● **REQUIREMENT**
Skip any pictures. Repeat the data exactly, from its first line through the line that holds "공통적인 속성을 모아 한 데 묶은 덩어리 또는 명세 <br>", both included.

---------- SUPPLIED INFORMATION

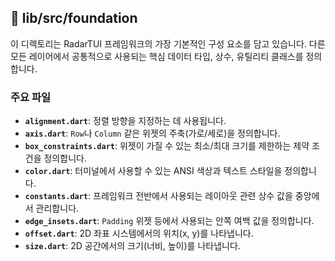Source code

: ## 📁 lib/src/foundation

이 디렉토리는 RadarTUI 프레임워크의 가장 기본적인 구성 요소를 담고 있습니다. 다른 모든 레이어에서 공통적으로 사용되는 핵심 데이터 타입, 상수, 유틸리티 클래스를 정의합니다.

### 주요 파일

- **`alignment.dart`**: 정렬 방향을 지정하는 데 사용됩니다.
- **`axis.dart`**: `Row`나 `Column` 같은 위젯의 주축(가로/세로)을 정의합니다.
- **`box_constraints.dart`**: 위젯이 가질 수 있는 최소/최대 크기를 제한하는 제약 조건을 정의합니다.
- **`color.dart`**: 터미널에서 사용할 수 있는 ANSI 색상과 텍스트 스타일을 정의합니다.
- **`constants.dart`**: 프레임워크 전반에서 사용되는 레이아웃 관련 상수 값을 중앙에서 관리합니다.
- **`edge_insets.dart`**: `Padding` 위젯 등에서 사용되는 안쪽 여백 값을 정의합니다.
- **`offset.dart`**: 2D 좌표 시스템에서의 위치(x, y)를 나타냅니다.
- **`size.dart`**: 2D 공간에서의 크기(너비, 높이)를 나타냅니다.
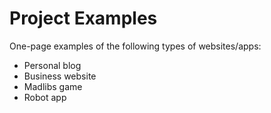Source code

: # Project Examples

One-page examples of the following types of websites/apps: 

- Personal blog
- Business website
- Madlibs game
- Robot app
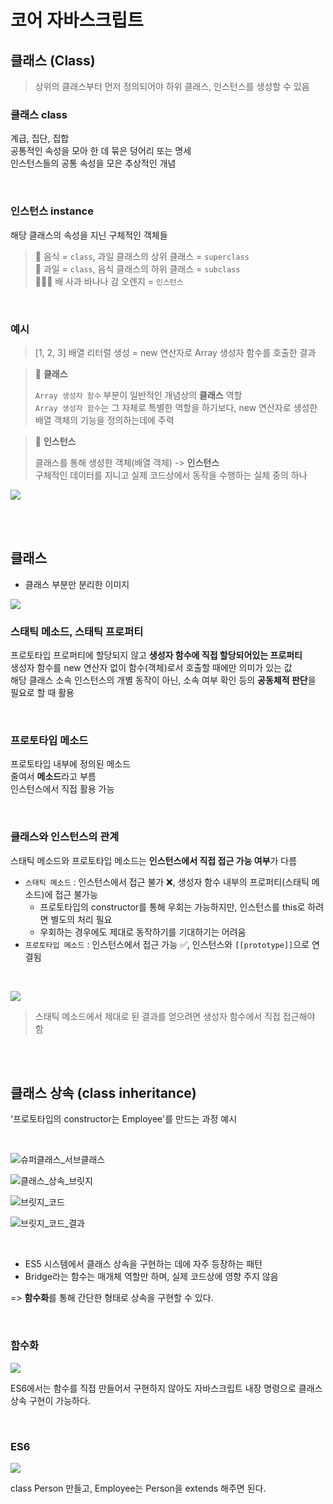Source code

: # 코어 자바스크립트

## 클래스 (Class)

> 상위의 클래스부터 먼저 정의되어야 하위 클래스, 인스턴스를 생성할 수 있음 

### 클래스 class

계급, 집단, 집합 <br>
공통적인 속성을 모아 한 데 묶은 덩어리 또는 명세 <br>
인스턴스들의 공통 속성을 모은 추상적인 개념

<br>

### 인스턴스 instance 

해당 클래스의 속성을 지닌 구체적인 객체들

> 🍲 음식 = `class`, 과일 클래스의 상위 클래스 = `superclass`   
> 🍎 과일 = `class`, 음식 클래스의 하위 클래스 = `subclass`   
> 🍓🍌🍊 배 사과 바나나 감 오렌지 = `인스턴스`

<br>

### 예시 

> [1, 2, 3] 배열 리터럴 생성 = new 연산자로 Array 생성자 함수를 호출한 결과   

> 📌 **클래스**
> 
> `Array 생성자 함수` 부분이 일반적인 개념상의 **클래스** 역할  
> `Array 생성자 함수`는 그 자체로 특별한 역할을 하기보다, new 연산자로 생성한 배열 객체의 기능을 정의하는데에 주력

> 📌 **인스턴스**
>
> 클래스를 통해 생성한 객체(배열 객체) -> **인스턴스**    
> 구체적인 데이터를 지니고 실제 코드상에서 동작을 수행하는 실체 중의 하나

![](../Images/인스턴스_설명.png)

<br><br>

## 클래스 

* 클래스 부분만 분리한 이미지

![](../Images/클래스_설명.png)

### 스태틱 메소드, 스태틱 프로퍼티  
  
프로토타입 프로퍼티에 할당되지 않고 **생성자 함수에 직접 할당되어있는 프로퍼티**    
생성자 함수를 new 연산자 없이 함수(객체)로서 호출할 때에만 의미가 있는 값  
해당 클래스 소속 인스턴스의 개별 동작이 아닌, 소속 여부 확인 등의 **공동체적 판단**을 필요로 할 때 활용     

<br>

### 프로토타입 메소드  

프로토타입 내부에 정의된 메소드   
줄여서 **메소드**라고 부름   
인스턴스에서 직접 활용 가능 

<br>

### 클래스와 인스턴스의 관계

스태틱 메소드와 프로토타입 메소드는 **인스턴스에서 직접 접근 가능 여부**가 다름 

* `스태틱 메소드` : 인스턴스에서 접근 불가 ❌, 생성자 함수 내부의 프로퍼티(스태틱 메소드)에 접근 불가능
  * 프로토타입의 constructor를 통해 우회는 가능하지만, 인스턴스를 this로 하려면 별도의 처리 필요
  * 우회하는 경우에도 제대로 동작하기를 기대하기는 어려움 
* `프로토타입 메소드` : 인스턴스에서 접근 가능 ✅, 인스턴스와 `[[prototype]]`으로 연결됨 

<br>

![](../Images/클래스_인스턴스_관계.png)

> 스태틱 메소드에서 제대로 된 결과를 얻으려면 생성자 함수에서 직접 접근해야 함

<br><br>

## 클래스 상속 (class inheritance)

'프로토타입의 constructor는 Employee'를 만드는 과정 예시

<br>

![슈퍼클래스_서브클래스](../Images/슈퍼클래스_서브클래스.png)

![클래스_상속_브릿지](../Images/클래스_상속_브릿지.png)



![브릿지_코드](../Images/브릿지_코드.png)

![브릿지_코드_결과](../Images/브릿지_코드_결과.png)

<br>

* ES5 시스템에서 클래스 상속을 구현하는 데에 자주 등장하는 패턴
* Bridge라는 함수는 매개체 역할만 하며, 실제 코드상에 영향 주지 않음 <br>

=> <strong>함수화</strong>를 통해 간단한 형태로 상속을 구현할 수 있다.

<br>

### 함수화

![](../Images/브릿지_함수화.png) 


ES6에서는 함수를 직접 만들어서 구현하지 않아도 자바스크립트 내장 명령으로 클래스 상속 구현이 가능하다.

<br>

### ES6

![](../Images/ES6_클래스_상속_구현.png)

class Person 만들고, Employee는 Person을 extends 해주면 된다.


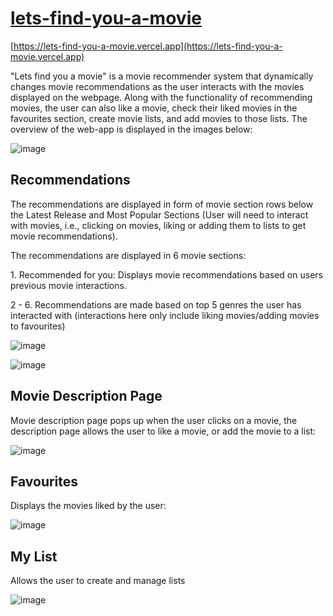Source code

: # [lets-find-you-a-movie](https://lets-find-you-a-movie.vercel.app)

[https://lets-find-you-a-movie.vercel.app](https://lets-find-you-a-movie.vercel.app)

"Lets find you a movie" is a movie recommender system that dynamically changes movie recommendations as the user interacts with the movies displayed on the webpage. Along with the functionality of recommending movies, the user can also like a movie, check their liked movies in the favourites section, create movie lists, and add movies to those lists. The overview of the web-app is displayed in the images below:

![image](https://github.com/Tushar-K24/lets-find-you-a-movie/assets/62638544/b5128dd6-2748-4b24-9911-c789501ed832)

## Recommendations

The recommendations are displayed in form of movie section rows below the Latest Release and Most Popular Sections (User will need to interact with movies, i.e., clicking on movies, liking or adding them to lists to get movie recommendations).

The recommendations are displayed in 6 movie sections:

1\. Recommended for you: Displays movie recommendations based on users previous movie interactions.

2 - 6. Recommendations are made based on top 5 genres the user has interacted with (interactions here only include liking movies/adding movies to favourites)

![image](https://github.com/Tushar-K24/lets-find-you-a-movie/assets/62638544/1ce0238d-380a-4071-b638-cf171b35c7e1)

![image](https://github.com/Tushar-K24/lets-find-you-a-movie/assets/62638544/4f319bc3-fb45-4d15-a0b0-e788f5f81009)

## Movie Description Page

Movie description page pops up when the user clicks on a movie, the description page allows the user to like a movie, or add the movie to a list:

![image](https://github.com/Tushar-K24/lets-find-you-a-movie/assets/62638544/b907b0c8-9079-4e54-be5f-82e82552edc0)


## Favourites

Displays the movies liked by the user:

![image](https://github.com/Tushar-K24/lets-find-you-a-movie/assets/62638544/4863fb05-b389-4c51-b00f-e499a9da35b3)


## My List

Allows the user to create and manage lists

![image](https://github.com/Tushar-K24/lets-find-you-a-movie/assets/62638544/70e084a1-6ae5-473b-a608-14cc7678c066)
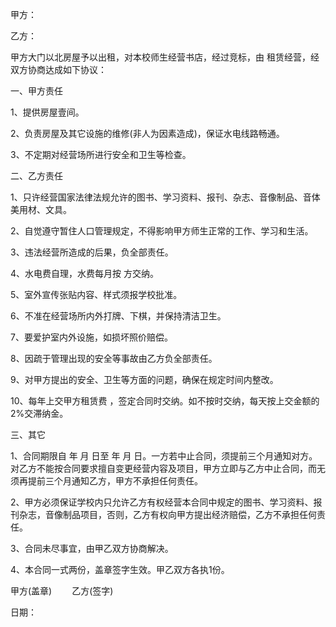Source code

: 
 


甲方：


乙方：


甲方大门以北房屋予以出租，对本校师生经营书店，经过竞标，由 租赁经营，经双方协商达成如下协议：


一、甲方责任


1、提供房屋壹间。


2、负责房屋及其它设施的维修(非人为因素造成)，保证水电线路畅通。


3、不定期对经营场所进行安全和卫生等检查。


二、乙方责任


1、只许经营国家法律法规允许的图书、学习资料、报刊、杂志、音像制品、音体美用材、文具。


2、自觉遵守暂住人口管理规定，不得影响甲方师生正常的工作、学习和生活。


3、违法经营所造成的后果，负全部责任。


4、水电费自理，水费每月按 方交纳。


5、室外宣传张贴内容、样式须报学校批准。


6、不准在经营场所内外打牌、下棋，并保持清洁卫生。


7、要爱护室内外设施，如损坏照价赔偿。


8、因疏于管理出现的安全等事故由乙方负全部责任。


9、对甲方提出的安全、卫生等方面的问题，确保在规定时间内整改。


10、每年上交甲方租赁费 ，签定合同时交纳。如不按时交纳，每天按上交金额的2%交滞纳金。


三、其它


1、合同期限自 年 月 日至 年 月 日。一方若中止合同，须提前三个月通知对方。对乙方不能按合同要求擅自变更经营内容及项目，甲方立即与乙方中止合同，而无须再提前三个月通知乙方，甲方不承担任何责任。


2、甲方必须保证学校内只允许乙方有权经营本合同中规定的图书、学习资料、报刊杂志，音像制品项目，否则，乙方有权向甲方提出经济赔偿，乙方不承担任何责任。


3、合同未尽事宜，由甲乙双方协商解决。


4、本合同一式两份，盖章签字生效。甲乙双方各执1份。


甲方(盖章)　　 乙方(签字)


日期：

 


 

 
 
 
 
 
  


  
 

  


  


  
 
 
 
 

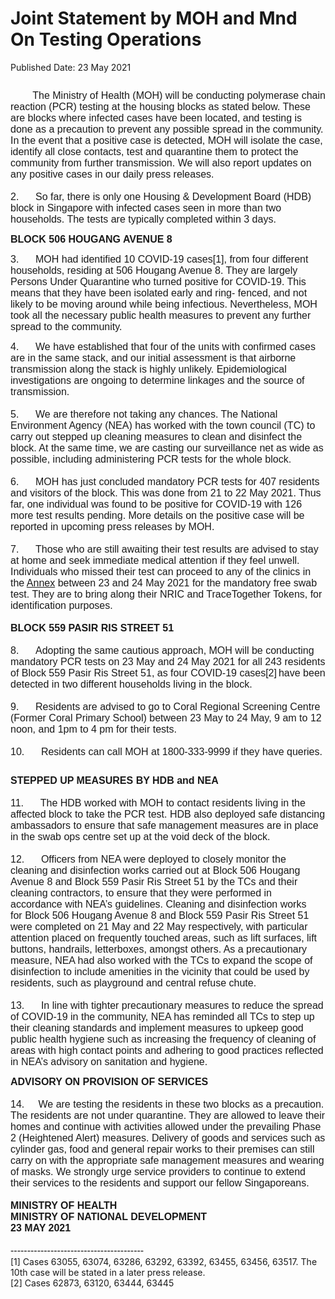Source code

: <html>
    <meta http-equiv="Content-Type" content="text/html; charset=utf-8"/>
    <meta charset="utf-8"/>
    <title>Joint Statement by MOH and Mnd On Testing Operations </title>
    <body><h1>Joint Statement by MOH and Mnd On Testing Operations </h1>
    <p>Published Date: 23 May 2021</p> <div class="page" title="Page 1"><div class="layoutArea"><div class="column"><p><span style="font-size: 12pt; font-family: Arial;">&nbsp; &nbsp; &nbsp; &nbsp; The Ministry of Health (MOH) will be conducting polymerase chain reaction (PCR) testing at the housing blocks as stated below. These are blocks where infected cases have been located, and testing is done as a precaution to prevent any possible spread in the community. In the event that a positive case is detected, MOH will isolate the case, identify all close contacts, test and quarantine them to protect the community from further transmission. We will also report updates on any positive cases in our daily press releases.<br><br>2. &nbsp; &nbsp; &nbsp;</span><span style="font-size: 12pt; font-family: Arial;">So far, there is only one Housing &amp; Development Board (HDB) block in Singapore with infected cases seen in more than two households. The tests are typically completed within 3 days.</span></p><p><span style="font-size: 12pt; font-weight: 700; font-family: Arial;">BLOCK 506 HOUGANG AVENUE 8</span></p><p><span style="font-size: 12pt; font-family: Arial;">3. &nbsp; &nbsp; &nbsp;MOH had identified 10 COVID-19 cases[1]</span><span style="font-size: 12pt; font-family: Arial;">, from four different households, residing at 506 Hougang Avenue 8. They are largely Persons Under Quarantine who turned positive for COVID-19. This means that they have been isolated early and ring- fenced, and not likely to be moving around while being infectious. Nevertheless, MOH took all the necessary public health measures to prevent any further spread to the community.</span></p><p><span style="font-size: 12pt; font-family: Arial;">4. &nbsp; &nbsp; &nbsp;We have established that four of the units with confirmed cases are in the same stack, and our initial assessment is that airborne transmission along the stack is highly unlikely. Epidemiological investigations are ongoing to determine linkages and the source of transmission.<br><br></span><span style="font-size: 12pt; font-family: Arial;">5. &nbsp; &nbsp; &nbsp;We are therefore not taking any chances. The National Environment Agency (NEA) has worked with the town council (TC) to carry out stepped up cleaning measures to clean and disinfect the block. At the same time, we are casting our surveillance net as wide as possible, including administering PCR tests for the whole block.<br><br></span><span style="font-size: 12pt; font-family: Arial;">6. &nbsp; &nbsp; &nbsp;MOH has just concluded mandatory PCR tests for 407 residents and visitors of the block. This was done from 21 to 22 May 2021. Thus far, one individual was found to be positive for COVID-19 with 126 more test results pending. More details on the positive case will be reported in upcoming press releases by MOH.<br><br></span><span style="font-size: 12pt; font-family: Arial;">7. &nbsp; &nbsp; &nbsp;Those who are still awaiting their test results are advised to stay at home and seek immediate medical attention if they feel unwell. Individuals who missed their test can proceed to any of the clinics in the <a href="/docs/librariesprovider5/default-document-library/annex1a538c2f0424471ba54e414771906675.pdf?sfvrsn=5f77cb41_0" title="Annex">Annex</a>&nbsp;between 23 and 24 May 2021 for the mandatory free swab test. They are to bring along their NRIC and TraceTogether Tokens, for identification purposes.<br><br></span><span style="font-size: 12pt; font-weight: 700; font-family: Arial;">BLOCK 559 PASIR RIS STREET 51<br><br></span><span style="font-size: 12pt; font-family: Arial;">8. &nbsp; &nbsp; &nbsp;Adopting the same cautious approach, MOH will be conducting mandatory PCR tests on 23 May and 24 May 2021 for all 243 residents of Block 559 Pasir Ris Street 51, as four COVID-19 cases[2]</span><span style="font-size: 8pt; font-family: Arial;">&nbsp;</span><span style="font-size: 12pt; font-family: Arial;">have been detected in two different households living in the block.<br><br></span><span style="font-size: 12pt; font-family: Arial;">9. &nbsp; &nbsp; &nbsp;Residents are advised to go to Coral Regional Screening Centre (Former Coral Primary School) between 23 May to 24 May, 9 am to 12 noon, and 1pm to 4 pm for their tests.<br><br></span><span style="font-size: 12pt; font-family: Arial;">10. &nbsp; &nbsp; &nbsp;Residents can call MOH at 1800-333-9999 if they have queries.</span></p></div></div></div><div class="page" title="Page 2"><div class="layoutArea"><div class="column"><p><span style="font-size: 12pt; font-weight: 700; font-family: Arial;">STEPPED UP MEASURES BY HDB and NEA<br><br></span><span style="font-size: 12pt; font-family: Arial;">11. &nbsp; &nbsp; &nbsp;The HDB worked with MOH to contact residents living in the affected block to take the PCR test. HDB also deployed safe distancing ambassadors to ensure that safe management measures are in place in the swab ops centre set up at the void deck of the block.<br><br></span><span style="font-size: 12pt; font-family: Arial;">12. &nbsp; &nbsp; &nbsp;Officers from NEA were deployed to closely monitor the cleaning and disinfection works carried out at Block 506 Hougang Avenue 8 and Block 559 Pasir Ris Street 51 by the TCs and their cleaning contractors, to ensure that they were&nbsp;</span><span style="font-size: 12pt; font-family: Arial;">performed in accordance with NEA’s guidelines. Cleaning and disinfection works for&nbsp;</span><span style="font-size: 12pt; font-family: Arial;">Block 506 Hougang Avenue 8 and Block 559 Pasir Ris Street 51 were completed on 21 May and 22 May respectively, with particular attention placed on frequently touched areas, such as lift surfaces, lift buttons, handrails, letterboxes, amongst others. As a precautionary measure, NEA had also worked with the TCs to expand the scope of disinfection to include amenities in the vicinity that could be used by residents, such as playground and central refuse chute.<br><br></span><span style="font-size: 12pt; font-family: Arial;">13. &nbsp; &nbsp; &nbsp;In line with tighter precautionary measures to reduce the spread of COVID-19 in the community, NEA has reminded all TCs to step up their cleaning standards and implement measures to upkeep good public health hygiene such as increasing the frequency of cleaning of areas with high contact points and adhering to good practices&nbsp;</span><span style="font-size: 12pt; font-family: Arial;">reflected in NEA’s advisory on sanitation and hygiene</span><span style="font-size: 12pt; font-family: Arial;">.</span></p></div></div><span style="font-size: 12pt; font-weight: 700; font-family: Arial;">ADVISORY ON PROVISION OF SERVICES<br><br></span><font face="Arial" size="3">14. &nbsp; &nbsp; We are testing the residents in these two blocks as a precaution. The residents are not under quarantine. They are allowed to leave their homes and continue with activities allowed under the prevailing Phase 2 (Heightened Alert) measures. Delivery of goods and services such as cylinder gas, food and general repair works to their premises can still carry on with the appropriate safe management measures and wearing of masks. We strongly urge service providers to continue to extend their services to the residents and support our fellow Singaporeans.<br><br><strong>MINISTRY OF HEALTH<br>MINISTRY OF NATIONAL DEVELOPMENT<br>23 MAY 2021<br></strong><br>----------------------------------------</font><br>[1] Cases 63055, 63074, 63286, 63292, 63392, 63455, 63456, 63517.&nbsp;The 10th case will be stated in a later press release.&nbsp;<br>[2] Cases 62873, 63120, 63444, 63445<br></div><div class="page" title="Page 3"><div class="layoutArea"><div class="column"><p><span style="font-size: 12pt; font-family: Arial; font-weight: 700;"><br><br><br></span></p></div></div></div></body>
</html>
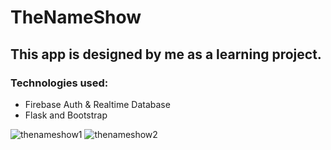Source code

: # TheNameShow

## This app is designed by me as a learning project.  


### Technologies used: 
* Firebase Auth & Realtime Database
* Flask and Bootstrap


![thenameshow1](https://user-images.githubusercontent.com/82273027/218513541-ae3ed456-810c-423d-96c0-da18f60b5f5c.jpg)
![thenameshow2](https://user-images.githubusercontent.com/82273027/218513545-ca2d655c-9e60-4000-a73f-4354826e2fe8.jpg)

--------------------

● **SOLUTION TO THIS TASK**
Source code

: ## 📁 lib/src/foundation

이 디렉토리는 RadarTUI 프레임워크의 가장 기본적인 구성 요소를 담고 있습니다. 다른 모든 레이어에서 공통적으로 사용되는 핵심 데이터 타입, 상수, 유틸리티 클래스를 정의합니다.

### 주요 파일

- **`alignment.dart`**: 정렬 방향을 지정하는 데 사용됩니다.
- **`axis.dart`**: `Row`나 `Column` 같은 위젯의 주축(가로/세로)을 정의합니다.
- **`box_constraints.dart`**: 위젯이 가질 수 있는 최소/최대 크기를 제한하는 제약 조건을 정의합니다.
- **`color.dart`**: 터미널에서 사용할 수 있는 ANSI 색상과 텍스트 스타일을 정의합니다.
- **`constants.dart`**: 프레임워크 전반에서 사용되는 레이아웃 관련 상수 값을 중앙에서 관리합니다.
- **`edge_insets.dart`**: `Padding` 위젯 등에서 사용되는 안쪽 여백 값을 정의합니다.
- **`offset.dart`**: 2D 좌표 시스템에서의 위치(x, y)를 나타냅니다.
- **`size.dart`**: 2D 공간에서의 크기(너비, 높이)를 나타냅니다.
Source code

: # Project Examples

One-page examples of the following types of websites/apps: 

- Personal blog
- Business website
- Madlibs game
- Robot app
Source code

: # 코어 자바스크립트

## 클래스 (Class)

> 상위의 클래스부터 먼저 정의되어야 하위 클래스, 인스턴스를 생성할 수 있음 

### 클래스 class

계급, 집단, 집합 <br>
공통적인 속성을 모아 한 데 묶은 덩어리 또는 명세 <br>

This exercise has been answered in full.